▶ _Provided data_
======
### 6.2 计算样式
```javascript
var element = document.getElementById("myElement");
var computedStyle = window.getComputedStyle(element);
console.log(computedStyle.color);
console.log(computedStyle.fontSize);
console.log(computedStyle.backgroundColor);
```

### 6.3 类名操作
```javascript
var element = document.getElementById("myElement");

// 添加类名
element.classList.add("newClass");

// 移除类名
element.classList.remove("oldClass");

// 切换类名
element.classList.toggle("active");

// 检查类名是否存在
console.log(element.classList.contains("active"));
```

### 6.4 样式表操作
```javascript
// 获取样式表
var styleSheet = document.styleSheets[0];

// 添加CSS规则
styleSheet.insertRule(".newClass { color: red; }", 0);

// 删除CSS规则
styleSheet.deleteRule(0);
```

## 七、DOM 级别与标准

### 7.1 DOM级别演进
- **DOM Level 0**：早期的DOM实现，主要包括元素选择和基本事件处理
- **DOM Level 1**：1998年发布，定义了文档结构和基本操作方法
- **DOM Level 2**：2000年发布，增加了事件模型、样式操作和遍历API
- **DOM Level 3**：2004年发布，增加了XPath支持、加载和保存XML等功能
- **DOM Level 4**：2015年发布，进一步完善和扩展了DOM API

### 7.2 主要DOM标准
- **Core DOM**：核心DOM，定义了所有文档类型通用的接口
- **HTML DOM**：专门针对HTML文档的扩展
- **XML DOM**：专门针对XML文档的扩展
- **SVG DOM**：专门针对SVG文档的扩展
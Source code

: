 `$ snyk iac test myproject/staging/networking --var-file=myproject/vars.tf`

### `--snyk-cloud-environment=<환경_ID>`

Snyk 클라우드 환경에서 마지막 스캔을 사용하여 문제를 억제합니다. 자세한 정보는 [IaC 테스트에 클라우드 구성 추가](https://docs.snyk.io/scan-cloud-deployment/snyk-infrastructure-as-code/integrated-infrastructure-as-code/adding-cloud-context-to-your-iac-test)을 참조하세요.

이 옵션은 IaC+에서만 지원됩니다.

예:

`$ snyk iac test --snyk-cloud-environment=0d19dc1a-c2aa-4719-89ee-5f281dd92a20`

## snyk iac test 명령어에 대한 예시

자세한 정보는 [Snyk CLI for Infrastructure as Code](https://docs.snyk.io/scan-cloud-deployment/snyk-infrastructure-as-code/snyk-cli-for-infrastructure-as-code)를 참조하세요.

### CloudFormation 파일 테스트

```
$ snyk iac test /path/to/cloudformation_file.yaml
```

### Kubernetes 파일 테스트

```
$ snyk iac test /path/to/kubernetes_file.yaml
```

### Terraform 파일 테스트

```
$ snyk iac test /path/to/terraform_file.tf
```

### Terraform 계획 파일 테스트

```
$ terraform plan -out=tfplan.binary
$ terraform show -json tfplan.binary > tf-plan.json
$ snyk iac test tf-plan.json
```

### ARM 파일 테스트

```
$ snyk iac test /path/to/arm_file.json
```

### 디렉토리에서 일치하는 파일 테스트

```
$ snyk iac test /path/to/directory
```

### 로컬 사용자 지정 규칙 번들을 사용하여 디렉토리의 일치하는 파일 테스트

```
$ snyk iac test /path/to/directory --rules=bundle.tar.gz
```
======
▶ _Task instructions_
Retype the records above so that nothing differs from the original.

▶ _Solution_
### 6.2 计算样式
```javascript
var element = document.getElementById("myElement");
var computedStyle = window.getComputedStyle(element);
console.log(computedStyle.color);
console.log(computedStyle.fontSize);
console.log(computedStyle.backgroundColor);
```

### 6.3 类名操作
```javascript
var element = document.getElementById("myElement");

// 添加类名
element.classList.add("newClass");

// 移除类名
element.classList.remove("oldClass");

// 切换类名
element.classList.toggle("active");

// 检查类名是否存在
console.log(element.classList.contains("active"));
```

### 6.4 样式表操作
```javascript
// 获取样式表
var styleSheet = document.styleSheets[0];

// 添加CSS规则
styleSheet.insertRule(".newClass { color: red; }", 0);

// 删除CSS规则
styleSheet.deleteRule(0);
```

## 七、DOM 级别与标准

### 7.1 DOM级别演进
- **DOM Level 0**：早期的DOM实现，主要包括元素选择和基本事件处理
- **DOM Level 1**：1998年发布，定义了文档结构和基本操作方法
- **DOM Level 2**：2000年发布，增加了事件模型、样式操作和遍历API
- **DOM Level 3**：2004年发布，增加了XPath支持、加载和保存XML等功能
- **DOM Level 4**：2015年发布，进一步完善和扩展了DOM API

### 7.2 主要DOM标准
- **Core DOM**：核心DOM，定义了所有文档类型通用的接口
- **HTML DOM**：专门针对HTML文档的扩展
- **XML DOM**：专门针对XML文档的扩展
- **SVG DOM**：专门针对SVG文档的扩展
Source code

: `$ snyk iac test myproject/staging/networking --var-file=myproject/vars.tf`

### `--snyk-cloud-environment=<환경_ID>`

Snyk 클라우드 환경에서 마지막 스캔을 사용하여 문제를 억제합니다. 자세한 정보는 [IaC 테스트에 클라우드 구성 추가](https://docs.snyk.io/scan-cloud-deployment/snyk-infrastructure-as-code/integrated-infrastructure-as-code/adding-cloud-context-to-your-iac-test)을 참조하세요.

이 옵션은 IaC+에서만 지원됩니다.

예:

`$ snyk iac test --snyk-cloud-environment=0d19dc1a-c2aa-4719-89ee-5f281dd92a20`

## snyk iac test 명령어에 대한 예시

자세한 정보는 [Snyk CLI for Infrastructure as Code](https://docs.snyk.io/scan-cloud-deployment/snyk-infrastructure-as-code/snyk-cli-for-infrastructure-as-code)를 참조하세요.

### CloudFormation 파일 테스트

```
$ snyk iac test /path/to/cloudformation_file.yaml
```

### Kubernetes 파일 테스트

```
$ snyk iac test /path/to/kubernetes_file.yaml
```

### Terraform 파일 테스트

```
$ snyk iac test /path/to/terraform_file.tf
```

### Terraform 계획 파일 테스트

```
$ terraform plan -out=tfplan.binary
$ terraform show -json tfplan.binary > tf-plan.json
$ snyk iac test tf-plan.json
```

### ARM 파일 테스트

```
$ snyk iac test /path/to/arm_file.json
```

### 디렉토리에서 일치하는 파일 테스트

```
$ snyk iac test /path/to/directory
```

### 로컬 사용자 지정 규칙 번들을 사용하여 디렉토리의 일치하는 파일 테스트

```
$ snyk iac test /path/to/directory --rules=bundle.tar.gz
```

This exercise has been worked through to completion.